En cuanto a España, no debe menoscabarse la relevancia política y cultural que ha ejercido Gran Bretaña, sobretodo como exportador en lo referente al neoliberalismo. ¿Qué pasará ahora en este aspecto? ¿Puede suponerse que ahora aumentará la influencia germana y como puede afectar esto a los derechos sociales?
Aunque he señalado la importancia del thatcherismo (y el reaganismo) como exportadores del modelo neoliberal, hay que marcar una diferencia clave entre las reformas de los sistemas económicos y sociales de finales del siglo XX que son exógenas y endógenas. Para muchos países del Sur, especialmente en América Latina y el África Subsahariana, el neoliberalismo es una imposición externa a través de los programas de ajuste del FMI y la diplomacia estadounidense; así lo han estudiado autores como Alexander Kentikelenis. Sin embargo, en los países soberanos de Europa occidental, las reformas del Estado, las leyes laborales o la gestión pública preceden a procesos como Maastricht, impulsados por figuras como Felipe González o François Mitterand. Acusar a Thatcher de su imposición es, en ocasiones, una excusa para partidos socialdemócratas y liberales europeos de eximirse de su responsabilidad.

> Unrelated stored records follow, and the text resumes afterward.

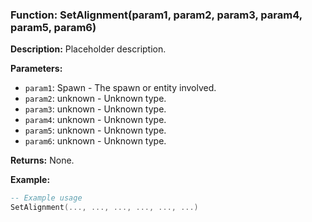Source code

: ### Function: SetAlignment(param1, param2, param3, param4, param5, param6)

**Description:**
Placeholder description.

**Parameters:**
- `param1`: Spawn - The spawn or entity involved.
- `param2`: unknown - Unknown type.
- `param3`: unknown - Unknown type.
- `param4`: unknown - Unknown type.
- `param5`: unknown - Unknown type.
- `param6`: unknown - Unknown type.

**Returns:** None.

**Example:**

```lua
-- Example usage
SetAlignment(..., ..., ..., ..., ..., ...)
```
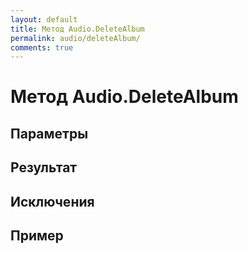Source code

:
 ```yaml
---
layout: default
title: Метод Audio.DeleteAlbum
permalink: audio/deleteAlbum/
comments: true
---
```

# Метод Audio.DeleteAlbum

## Параметры

## Результат

## Исключения

## Пример
```csharp

```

Por otro lado, en España ya hemos sentido la “influencia germana” y se ha traducido en un recorte claro de derechos sociales. Solo hace falta remontarse a los momentos más oscuros de la crisis y a la firma consensuada del Artículo 135 de la Constitución, bajo la mediación de Merkel, para comprender la influencia del ordoliberalismo alemán en el Estado español. Bajo su punto de vista, nuestro Estado social es demasiado generoso respecto a nuestras exportaciones. Sin embargo, por pura lógica, el enorme superávit comercial alemán no podría mantenerse si otros países de la Unión empezasen a competir. La respuesta del gobierno de coalición debe ser defender un modelo alternativo de gestión del Banco Central Europeo y de las llamadas “políticas de cohesión”: un modelo económico basado en la demanda interna, la digitalización de la cadena de valor industrial y el establecimiento de un estándar de derechos sociales para todo el continente.
También es latente el auge anual del turismo británico, pero también los estudiantes y trabajadores españoles que se ven abocados a buscar una salida laboral en Gran Bretaña ¿Cómo afectará el Brexit? ¿España deberá cambiar de modelo socioeconómico y dejar de apostar al sector del turismo? ¿Se verán afectados los españoles que residan allí?
El Brexit ha provocado una reducción considerable de la migración, pero también una reducción de la contratación ante la incertidumbre legislativa. De momento, no puede saberse cuál será el régimen final de circulación de trabajadores entre la UE y Gran Bretaña. Sin embargo, dada la intensa conexión de Londres como centro financiero con otros núcleos importantes (París, Frankfurt, Milán), sería imprudente para los conservadores imponer sistemas de visado complejos. Habrá que esperar a diciembre para ver el resultado final.
España debería haber cambiado de modelo socioeconómico basado en el turismo de bajo coste hace mucho tiempo; no como resultado del Brexit. La llegada de británicos y otros ciudadanos del Norte de Europa animó el mercado inmobiliario por un corto período, pero el turismo ofrece pocas actividades de valor añadido a largo plazo. Igualmente, hoy somos más conscientes de su alto impacto ambiental, inasumible en un contexto de cambio climático acelerado. El Brexit podría terminar animar a algunas autoridades autonómicas a buscar otro tipo de turismo y diversificar, de tipo rural o ecológico, que tiene adeptos en Escandinavia y otras partes de Europa.